◆ Problem details ◆
Filter the entries beneath this task, copying only the lines that hold the word "frac".

(Dataset entries)
=====
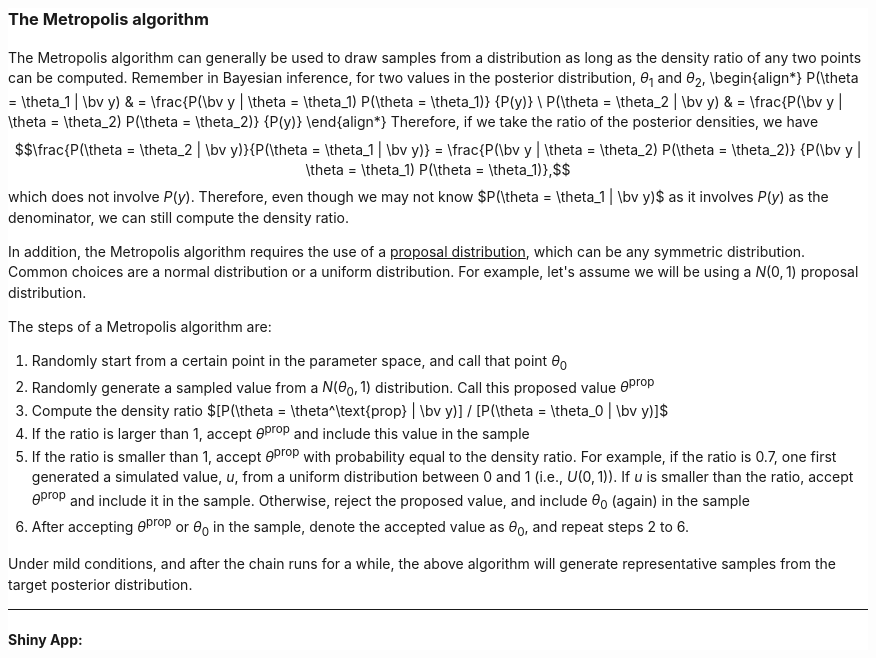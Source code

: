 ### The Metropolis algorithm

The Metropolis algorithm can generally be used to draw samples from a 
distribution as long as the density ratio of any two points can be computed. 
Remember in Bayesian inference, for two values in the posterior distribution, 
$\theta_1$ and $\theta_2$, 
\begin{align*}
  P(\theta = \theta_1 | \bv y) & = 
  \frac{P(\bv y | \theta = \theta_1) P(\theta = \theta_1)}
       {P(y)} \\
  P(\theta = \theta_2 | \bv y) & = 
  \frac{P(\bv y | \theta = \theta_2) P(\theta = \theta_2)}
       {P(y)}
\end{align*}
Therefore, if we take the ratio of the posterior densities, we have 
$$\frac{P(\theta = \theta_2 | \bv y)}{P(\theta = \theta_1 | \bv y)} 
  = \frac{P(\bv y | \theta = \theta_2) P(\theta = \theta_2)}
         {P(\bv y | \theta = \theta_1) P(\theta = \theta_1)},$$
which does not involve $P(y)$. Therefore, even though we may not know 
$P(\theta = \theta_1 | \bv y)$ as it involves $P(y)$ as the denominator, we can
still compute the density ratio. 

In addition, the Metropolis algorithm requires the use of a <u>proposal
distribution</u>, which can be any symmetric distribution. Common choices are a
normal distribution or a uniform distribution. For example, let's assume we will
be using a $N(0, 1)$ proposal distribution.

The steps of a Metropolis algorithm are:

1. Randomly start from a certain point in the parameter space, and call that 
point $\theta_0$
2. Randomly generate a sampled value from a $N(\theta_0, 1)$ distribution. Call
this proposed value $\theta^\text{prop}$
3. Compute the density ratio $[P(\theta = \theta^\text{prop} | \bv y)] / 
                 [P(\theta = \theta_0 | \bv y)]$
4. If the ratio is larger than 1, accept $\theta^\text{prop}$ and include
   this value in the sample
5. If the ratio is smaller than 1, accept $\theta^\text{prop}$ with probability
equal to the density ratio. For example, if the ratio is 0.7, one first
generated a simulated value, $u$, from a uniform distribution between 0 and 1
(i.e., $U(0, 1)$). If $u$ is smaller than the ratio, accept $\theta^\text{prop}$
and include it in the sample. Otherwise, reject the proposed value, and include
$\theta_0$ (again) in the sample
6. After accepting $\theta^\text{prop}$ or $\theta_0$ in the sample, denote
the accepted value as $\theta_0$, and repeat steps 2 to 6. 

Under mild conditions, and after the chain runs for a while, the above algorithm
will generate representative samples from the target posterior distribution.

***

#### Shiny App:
=====
◆ Task answer ◆
  \frac{P(\bv y | \theta = \theta_1) P(\theta = \theta_1)}
  \frac{P(\bv y | \theta = \theta_2) P(\theta = \theta_2)}
$$\frac{P(\theta = \theta_2 | \bv y)}{P(\theta = \theta_1 | \bv y)} 
  = \frac{P(\bv y | \theta = \theta_2) P(\theta = \theta_2)}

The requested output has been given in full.